# Loader usage?



## 512high (Jan 18, 2010)

Hi Everyone for New Hampshire, A year ago we were getting massive storms one after another, today they forecast about 56F for a high, I have a 2011 John Deere 244J loader, we use just for snow, during off season sits inside. My question is every month, snow or not i run the loader for about 30 minutes, road it for a mile or two, raise/curl bucket..then back to shop, battery tender etc.

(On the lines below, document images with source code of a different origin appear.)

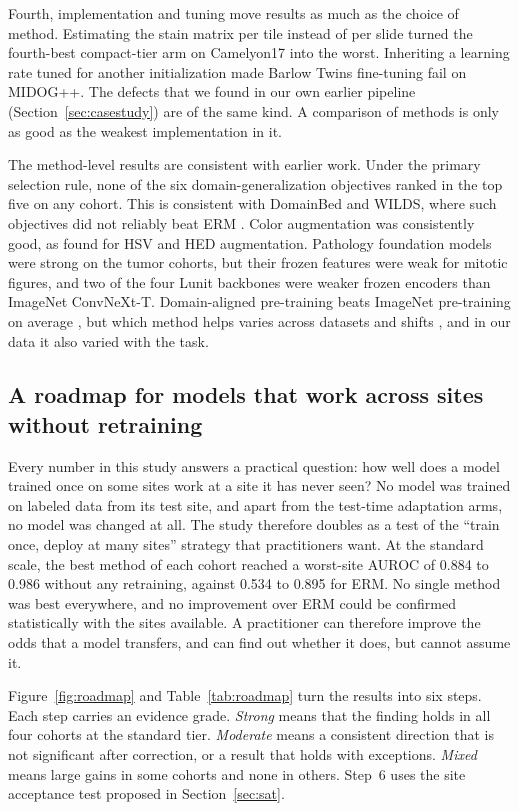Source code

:Fourth, implementation and tuning move results as much as the choice of
method. Estimating the stain matrix per tile instead of per slide turned the
fourth-best compact-tier arm on Camelyon17 into the worst. Inheriting a learning rate tuned
for another initialization made Barlow Twins fine-tuning fail on MIDOG++. The
defects that we found in our own earlier pipeline (Section~\ref{sec:casestudy})
are of the same kind. A comparison of methods is only as good as the weakest
implementation in it.

The method-level results are consistent with earlier work. Under the primary selection rule, none of the six
domain-generalization objectives ranked in the top five on any cohort. This is
consistent with DomainBed and WILDS, where such objectives did not reliably
beat ERM \citep{gulrajani2021domainbed,koh2021wilds}. Color
augmentation was consistently good, as \citet{tellez2019stain} found for HSV
and HED augmentation. Pathology foundation models were strong on the tumor
cohorts, but their frozen features were weak for mitotic figures, and two of
the four Lunit backbones were weaker frozen encoders than ImageNet ConvNeXt-T.
Domain-aligned pre-training beats ImageNet pre-training on average
\citep{kang2023benchmarking}, but which method helps varies across datasets and
shifts \citep{wiles2022fine}, and in our data it also varied with the task.

\subsection{A roadmap for models that work across sites without retraining}
\label{sec:roadmap}

Every number in this study answers a practical question: how well does a
model trained once on some sites work at a site it has never seen? No model
was trained on labeled data from its test site, and apart from the test-time
adaptation arms, no model was changed at all. The study therefore
doubles as a test of the ``train once, deploy at many sites'' strategy that
practitioners want. At the standard scale, the best method of each cohort
reached a worst-site AUROC of 0.884 to 0.986 without any retraining, against
0.534 to 0.895 for ERM. No single method was best everywhere, and no
improvement over ERM could be confirmed statistically with the sites
available. A practitioner can therefore improve the odds that a model
transfers, and can find out whether it does, but cannot assume it.

Figure~\ref{fig:roadmap} and Table~\ref{tab:roadmap} turn the results into six
steps. Each step carries an evidence grade. \emph{Strong} means that the
finding holds in all four cohorts at the standard tier. \emph{Moderate} means a
consistent direction that is not significant after correction, or a result
that holds with exceptions. \emph{Mixed}
means large gains in some cohorts and none in others. Step~6 uses the site acceptance test proposed in
Section~\ref{sec:sat}.

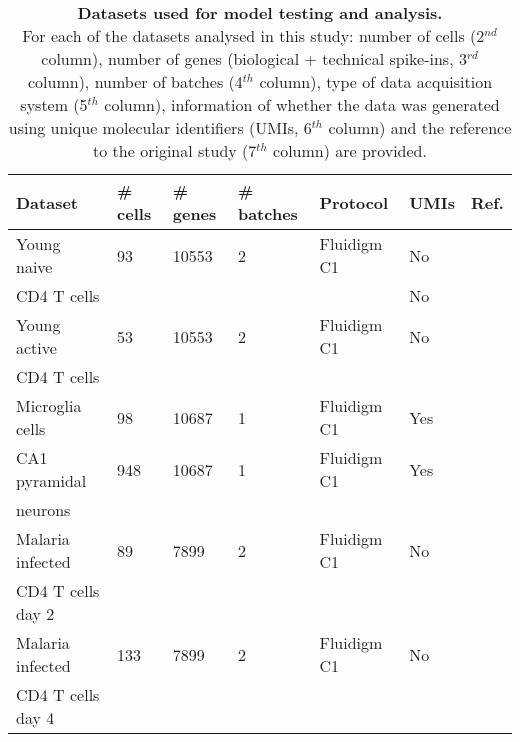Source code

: \begin{table}[hb	]
\centering
\caption[Datasets used for model testing and analysis]{\textbf{Datasets used for model testing and analysis.} \\
For each of the datasets analysed in this study: number of cells (2$^{nd}$ column), number of genes (biological + technical spike-ins, 3$^{rd}$ column), number of batches (4$^{th}$ column), type of data acquisition system (5$^{th}$ column), information of whether the data was generated using unique molecular identifiers (UMIs, 6$^{th}$ column) and the reference to the original study (7$^{th}$ column) are provided.}
\label{tab2:datasets}
\begin{tabular}{lllllll}
\toprule
\textbf{Dataset} & \textbf{\# cells} & \textbf{\# genes} & \textbf{\# batches} & \textbf{Protocol} & \textbf{UMIs} & \textbf{Ref.}                       \\
\midrule
Young naive  & 93       & 10553    & 2          & Fluidigm C1       & No   & \citep{Martinez-jimenez2017} \\
CD4\plus{} T cells   &        &   &          &       & No   &  \\
\midrule

Young active    & 53       & 10553    & 2          & Fluidigm C1       & No   & \citep{Martinez-jimenez2017} \\
CD4\plus{} T cells    &        &     &           &        &    &  \\
\midrule

Microglia cells                         & 98       & 10687    & 1          & Fluidigm C1       & Yes  & \citep{Zeisel2015}           \\
\midrule

CA1 pyramidal                    & 948      & 10687    & 1          & Fluidigm C1       & Yes  & \citep{Zeisel2015}           \\
neurons       &       &     &           &       &   &           \\
\midrule

Malaria infected     & 89       & 7899     & 2          & Fluidigm C1       & No   & \citep{Lonnberg2017}         \\
CD4\plus{} T cells day 2     &        &      &          &  &    &  \\
\midrule

Malaria infected  & 133      & 7899     & 2          & Fluidigm C1       & No   & \citep{Lonnberg2017}         \\
CD4\plus{} T cells day 4     &       &      &    &  &    &\\
\midrule


\end{tabular}
\end{table}
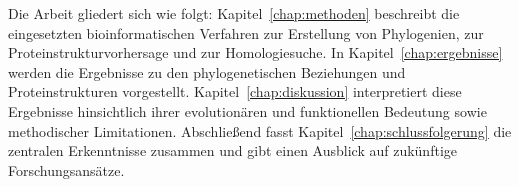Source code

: Die Arbeit gliedert sich wie folgt: Kapitel~\ref{chap:methoden} beschreibt die eingesetzten bioinformatischen Verfahren zur Erstellung von Phylogenien, zur Proteinstrukturvorhersage und zur Homologiesuche. In Kapitel~\ref{chap:ergebnisse} werden die Ergebnisse zu den phylogenetischen Beziehungen und Proteinstrukturen vorgestellt. Kapitel~\ref{chap:diskussion} interpretiert diese Ergebnisse hinsichtlich ihrer evolutionären und funktionellen Bedeutung sowie methodischer Limitationen. Abschließend fasst Kapitel~\ref{chap:schlussfolgerung} die zentralen Erkenntnisse zusammen und gibt einen Ausblick auf zukünftige Forschungsansätze.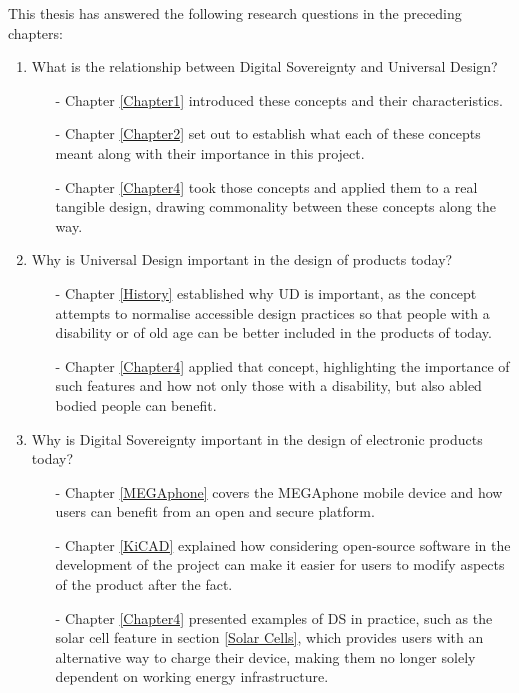 This thesis has answered the following research questions in the preceding chapters:
\begin{enumerate}
    \item What is the relationship between Digital Sovereignty and Universal Design?
        \begin{enumerate}
        \item[-] Chapter \ref{Chapter1} introduced these concepts and their characteristics.
        \item[-] Chapter \ref{Chapter2} set out to establish what each of these concepts meant along with their importance in this project.
        \item[-] Chapter \ref{Chapter4} took those concepts and applied them to a real tangible design, drawing commonality between these concepts along the way.
        \end{enumerate} 
    \item Why is Universal Design important in the design of products today?
        \begin{enumerate}
        \item[-] Chapter \ref{History} established why UD is important, as the concept attempts to normalise accessible design practices so that people with a disability or of old age can be better included in the products of today.
        \item[-] Chapter \ref{Chapter4} applied that concept, highlighting the importance of such features and how not only those with a disability, but also abled bodied people can benefit. 
        \end{enumerate}
    \item Why is Digital Sovereignty important in the design of electronic products today?
        \begin{enumerate}
        \item[-] Chapter \ref{MEGAphone} covers the MEGAphone mobile device and how users can benefit from an open and secure platform.
        \item[-] Chapter \ref{KiCAD} explained how considering open-source software in the development of the project can make it easier for users to modify aspects of the product after the fact.
        \item[-] Chapter \ref{Chapter4} presented examples of DS in practice, such as the solar cell feature in section \ref{Solar Cells}, which provides users with an alternative way to charge their device, making them no longer solely dependent on working energy infrastructure.
        \end{enumerate} 

\end{enumerate}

For those that use equipment like this/same(winter only) do you all do anything different?

Thanks


----------



## johnhenry1933 (Feb 11, 2013)

Just top off fluids including fuel. And, of course, checks of the hoses, wires, pins, zerks, etc.


----------



## grandview (Oct 9, 2005)

I would use it as a daily driver, Not like your going to get any funny looks from up there.


----------



## 512high (Jan 18, 2010)

grandview;2108416 said:


> I would use it as a daily driver, Not like your going to get any funny looks from up there.


LOL, well my city is the 2nd largest in the state...not that rural....with no snow..not a bad idea!


----------



## jhenderson9196 (Nov 14, 2010)

As long as you bring it up to full operating temp I think you're doing the right thing.


----------



## 1olddogtwo (Aug 6, 2007)

Put a remote start, you'll be fine


----------



## 512high (Jan 18, 2010)

Thanks guys for the responses..


----------